The answer must be one number: the count of lines in the data below that include "Transact".

[[ MATERIAL SUPPLIED, beginning ]]

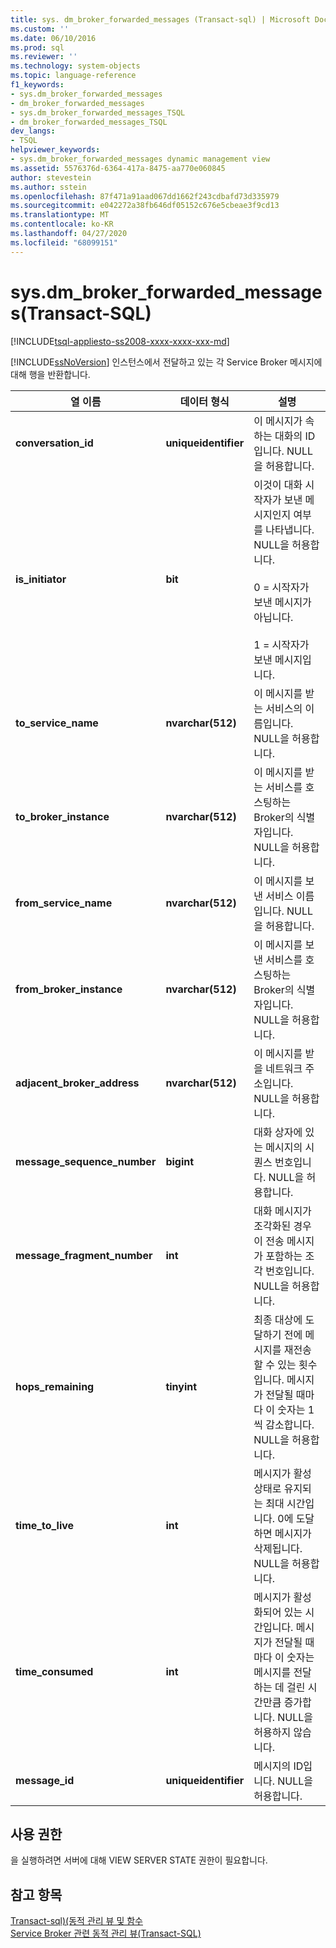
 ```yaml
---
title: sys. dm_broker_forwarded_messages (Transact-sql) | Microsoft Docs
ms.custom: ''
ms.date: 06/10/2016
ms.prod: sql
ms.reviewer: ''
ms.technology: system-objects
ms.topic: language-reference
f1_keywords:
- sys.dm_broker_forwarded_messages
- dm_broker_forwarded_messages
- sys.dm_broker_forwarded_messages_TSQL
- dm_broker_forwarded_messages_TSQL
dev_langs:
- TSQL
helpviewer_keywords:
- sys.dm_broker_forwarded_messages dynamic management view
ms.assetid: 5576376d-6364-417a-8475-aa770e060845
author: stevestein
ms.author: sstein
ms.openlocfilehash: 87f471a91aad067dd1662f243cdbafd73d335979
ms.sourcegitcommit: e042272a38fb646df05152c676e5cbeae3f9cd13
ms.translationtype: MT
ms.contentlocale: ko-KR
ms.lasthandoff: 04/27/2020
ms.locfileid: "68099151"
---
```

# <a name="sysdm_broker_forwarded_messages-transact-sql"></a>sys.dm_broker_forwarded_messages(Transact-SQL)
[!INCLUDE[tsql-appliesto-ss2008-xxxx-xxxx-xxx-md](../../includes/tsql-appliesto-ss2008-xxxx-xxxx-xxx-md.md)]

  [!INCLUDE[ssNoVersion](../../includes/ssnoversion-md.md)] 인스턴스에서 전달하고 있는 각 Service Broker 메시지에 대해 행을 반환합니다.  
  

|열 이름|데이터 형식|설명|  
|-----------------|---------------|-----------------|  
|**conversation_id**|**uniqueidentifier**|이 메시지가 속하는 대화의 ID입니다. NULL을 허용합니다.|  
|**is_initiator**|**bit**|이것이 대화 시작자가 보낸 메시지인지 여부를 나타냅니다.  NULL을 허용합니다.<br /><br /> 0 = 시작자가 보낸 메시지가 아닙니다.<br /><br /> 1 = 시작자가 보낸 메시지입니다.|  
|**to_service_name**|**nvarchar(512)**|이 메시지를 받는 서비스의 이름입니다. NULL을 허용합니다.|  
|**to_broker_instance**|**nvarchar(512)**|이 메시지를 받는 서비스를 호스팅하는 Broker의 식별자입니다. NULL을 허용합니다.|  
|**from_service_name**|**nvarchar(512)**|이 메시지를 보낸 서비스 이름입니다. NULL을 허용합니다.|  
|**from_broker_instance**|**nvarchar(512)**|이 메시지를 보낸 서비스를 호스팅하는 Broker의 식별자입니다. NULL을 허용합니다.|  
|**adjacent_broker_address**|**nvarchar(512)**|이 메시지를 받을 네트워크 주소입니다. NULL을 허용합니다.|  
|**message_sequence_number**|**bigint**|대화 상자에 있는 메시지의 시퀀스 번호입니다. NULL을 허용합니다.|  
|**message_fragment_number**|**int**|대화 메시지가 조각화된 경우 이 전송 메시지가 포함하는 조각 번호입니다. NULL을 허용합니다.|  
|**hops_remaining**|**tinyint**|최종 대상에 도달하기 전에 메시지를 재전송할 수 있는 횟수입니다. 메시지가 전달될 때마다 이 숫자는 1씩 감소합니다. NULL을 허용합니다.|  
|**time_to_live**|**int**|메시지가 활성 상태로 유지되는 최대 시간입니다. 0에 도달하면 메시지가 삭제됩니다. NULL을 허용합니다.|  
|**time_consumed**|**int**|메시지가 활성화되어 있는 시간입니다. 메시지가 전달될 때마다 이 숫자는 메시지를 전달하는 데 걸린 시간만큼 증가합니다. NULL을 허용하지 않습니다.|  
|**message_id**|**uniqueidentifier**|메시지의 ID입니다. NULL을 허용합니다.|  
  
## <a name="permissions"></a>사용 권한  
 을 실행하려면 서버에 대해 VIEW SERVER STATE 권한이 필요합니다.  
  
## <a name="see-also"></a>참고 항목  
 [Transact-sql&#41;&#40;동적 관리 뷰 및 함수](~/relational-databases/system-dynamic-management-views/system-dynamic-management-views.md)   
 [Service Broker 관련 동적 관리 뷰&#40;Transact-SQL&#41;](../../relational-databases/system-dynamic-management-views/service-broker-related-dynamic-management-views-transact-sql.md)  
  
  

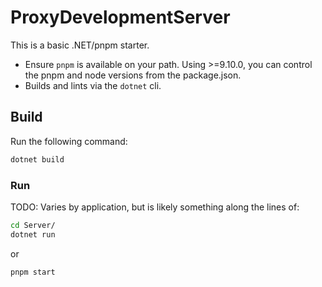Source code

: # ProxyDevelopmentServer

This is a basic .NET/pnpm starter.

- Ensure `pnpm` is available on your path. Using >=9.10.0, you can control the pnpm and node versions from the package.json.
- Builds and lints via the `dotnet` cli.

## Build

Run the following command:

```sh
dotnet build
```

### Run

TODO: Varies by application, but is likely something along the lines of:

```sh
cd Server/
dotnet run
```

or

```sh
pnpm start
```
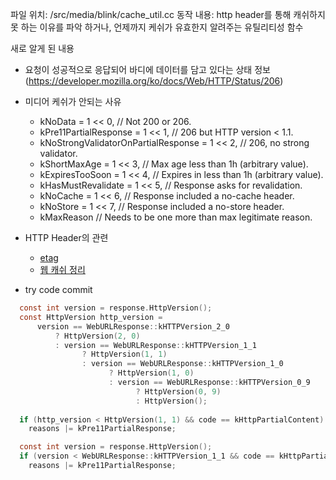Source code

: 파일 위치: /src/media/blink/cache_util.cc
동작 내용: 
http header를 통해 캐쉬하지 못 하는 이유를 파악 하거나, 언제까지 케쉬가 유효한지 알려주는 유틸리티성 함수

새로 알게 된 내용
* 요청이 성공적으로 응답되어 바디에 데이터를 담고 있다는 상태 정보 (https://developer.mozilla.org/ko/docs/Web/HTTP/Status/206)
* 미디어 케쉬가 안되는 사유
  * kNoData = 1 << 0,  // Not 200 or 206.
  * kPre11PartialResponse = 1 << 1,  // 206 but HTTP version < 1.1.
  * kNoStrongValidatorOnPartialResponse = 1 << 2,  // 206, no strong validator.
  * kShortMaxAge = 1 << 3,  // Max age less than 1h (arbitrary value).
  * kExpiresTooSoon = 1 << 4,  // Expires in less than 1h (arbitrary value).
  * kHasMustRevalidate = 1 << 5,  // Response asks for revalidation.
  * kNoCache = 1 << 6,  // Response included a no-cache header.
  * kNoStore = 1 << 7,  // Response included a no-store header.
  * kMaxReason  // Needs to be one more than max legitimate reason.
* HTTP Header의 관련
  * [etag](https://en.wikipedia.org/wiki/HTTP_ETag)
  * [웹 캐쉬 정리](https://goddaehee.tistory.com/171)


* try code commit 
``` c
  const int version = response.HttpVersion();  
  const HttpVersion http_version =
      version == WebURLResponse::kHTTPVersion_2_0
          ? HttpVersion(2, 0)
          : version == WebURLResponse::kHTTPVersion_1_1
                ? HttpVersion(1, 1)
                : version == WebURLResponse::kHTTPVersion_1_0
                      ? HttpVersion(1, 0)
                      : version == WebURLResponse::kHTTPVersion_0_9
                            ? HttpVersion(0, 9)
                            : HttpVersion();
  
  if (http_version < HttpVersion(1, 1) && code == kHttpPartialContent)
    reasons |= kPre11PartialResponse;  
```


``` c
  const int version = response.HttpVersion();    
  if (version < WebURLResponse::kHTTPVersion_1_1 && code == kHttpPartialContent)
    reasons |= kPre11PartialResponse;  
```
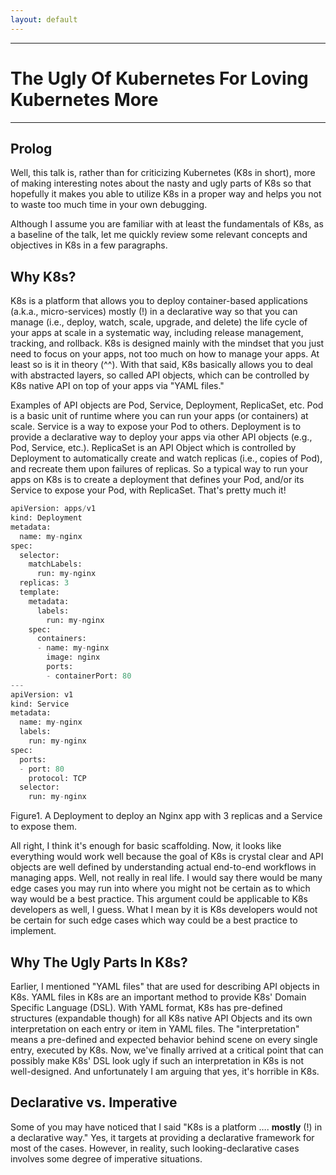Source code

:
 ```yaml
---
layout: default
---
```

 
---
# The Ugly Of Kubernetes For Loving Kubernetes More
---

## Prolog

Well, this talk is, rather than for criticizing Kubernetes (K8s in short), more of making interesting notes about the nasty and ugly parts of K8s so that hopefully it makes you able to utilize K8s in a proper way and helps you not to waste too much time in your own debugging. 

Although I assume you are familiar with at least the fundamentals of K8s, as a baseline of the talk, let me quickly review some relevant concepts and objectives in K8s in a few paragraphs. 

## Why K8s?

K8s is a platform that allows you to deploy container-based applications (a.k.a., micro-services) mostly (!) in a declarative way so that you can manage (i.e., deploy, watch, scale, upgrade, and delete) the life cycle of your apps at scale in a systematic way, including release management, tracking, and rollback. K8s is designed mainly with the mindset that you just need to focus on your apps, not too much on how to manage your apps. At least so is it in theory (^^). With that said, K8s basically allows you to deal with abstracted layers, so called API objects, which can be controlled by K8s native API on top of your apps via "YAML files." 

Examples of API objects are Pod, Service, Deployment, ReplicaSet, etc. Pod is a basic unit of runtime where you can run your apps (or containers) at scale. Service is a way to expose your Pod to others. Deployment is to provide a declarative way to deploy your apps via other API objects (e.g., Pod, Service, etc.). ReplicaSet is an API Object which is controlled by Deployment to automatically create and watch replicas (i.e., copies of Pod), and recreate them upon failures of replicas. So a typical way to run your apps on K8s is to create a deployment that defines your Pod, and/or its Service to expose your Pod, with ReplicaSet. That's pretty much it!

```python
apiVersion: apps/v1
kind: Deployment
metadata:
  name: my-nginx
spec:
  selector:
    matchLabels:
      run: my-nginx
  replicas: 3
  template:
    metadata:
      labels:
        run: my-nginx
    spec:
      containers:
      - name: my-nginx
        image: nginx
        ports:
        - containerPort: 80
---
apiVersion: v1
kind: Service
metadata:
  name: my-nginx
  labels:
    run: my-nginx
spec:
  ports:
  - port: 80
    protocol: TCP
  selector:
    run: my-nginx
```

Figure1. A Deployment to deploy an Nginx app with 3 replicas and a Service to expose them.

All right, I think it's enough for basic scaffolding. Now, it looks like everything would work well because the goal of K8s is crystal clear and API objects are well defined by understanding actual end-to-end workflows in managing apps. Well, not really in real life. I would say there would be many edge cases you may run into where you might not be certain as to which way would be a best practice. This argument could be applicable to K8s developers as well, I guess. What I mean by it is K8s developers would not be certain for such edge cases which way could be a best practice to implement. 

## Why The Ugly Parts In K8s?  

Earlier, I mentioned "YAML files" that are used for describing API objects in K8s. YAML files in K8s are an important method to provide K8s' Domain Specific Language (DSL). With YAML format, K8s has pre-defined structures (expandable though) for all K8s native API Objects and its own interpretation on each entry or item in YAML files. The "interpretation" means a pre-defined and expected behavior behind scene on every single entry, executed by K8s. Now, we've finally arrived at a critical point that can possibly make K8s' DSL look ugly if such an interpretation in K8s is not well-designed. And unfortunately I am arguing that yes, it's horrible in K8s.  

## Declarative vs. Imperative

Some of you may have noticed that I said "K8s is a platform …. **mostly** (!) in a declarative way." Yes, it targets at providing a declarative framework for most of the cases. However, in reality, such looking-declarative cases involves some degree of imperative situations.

[[ MATERIAL SUPPLIED, end ]]
[[ MATERIAL SUPPLIED, beginning ]]

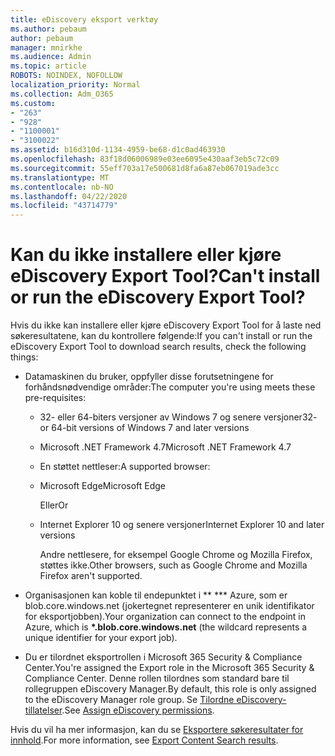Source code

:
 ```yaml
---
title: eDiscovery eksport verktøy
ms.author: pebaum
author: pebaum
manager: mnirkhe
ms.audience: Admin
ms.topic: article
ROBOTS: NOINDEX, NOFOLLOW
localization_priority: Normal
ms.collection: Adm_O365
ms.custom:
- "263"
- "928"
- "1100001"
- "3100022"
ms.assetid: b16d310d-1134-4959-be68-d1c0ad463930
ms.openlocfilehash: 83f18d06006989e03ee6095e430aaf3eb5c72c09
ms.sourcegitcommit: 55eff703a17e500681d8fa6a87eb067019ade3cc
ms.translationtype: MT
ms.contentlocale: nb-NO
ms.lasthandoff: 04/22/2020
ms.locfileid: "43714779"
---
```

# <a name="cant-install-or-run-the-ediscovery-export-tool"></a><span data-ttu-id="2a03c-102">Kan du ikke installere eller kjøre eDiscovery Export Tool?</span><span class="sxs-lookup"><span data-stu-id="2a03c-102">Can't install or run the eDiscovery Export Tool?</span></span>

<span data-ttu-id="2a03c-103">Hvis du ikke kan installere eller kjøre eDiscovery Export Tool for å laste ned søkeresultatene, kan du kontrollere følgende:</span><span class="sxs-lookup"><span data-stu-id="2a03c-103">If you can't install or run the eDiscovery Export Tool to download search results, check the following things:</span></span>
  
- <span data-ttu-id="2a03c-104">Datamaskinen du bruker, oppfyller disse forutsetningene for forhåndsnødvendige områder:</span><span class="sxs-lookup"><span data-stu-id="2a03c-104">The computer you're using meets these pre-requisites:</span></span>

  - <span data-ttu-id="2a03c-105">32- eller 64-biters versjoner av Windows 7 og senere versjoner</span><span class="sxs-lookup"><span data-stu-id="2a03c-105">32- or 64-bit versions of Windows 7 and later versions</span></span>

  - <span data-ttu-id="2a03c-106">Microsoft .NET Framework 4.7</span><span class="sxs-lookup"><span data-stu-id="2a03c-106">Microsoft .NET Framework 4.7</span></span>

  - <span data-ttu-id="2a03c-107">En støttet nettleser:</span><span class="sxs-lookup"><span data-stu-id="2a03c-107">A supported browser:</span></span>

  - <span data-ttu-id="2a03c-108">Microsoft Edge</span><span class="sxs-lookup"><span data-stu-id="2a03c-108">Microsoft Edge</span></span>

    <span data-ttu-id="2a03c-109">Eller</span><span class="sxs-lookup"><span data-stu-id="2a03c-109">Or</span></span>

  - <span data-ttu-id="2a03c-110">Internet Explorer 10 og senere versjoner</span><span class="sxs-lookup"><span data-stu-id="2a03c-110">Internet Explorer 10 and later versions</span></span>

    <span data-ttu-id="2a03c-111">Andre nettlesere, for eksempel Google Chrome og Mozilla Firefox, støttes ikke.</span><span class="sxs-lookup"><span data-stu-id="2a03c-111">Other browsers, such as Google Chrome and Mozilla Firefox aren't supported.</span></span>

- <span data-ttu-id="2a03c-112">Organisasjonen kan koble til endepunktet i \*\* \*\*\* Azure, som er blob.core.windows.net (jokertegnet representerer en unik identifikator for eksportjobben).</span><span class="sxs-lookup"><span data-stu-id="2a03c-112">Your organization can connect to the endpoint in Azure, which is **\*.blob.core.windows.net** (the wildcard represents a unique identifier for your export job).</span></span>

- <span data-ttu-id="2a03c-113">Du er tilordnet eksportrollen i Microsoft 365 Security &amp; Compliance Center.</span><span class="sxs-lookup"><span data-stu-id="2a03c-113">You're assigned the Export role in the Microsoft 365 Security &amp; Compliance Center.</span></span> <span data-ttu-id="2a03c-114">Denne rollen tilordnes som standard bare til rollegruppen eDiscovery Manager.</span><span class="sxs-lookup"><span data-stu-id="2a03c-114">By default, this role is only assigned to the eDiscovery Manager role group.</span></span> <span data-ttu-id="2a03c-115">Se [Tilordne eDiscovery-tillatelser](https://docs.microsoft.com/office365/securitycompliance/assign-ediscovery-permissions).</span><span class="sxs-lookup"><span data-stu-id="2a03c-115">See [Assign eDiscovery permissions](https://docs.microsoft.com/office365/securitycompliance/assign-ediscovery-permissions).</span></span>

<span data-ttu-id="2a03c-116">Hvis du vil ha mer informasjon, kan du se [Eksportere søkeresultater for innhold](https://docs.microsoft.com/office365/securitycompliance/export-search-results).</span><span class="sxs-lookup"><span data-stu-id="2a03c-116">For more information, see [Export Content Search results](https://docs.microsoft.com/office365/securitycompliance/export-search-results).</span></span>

[[ MATERIAL SUPPLIED, end ]]
[[ MATERIAL SUPPLIED, beginning ]]

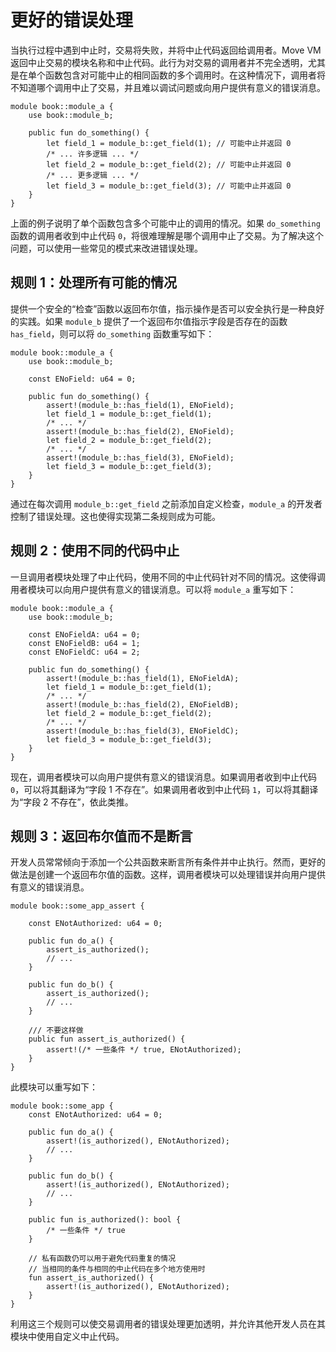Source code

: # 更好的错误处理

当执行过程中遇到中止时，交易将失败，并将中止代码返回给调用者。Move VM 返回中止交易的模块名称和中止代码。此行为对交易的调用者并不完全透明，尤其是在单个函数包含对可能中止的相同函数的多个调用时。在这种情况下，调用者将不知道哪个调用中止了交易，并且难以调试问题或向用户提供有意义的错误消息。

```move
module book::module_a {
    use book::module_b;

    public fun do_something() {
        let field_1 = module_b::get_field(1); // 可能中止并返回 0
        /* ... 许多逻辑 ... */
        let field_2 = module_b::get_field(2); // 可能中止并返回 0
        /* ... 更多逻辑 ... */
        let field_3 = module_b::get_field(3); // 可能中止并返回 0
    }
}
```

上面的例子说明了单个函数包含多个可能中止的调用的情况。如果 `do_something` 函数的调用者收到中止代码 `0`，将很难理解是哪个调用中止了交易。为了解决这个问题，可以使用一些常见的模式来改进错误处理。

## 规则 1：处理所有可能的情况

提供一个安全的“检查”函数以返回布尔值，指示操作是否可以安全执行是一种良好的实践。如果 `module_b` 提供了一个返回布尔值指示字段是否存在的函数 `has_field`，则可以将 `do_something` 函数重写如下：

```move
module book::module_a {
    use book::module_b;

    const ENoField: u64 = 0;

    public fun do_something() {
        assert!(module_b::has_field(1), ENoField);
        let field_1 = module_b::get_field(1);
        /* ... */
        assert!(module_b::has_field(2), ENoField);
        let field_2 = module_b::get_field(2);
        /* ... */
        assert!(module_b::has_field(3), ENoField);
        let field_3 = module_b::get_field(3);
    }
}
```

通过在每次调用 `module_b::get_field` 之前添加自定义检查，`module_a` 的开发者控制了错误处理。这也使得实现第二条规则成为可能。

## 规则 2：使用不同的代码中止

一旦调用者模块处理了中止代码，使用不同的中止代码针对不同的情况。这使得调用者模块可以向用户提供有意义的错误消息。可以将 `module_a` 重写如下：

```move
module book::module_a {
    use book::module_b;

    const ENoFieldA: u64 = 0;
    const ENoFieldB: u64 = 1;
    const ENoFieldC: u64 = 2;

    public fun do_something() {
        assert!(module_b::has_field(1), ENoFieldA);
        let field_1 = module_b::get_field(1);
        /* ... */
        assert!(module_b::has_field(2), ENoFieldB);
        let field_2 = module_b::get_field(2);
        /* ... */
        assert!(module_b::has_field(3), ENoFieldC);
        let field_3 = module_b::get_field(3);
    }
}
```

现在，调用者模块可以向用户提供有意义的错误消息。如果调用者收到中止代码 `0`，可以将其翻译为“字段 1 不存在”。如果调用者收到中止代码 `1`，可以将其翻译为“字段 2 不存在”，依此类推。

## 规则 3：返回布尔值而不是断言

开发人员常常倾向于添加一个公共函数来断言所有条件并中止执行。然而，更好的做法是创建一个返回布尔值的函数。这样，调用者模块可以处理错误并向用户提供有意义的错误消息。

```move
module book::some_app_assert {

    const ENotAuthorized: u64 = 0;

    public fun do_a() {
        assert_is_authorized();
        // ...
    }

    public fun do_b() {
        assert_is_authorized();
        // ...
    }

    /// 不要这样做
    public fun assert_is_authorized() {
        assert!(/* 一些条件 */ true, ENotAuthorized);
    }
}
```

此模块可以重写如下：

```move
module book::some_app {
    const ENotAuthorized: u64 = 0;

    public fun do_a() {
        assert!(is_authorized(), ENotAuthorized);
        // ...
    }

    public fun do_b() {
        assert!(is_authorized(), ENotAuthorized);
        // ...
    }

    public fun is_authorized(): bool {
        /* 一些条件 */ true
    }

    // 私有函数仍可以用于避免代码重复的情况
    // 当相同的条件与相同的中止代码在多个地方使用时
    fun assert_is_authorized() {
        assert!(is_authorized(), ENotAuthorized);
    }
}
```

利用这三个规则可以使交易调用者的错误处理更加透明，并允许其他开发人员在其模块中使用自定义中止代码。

[[ MATERIAL SUPPLIED, end ]]

## PROBLEM SOLUTION
4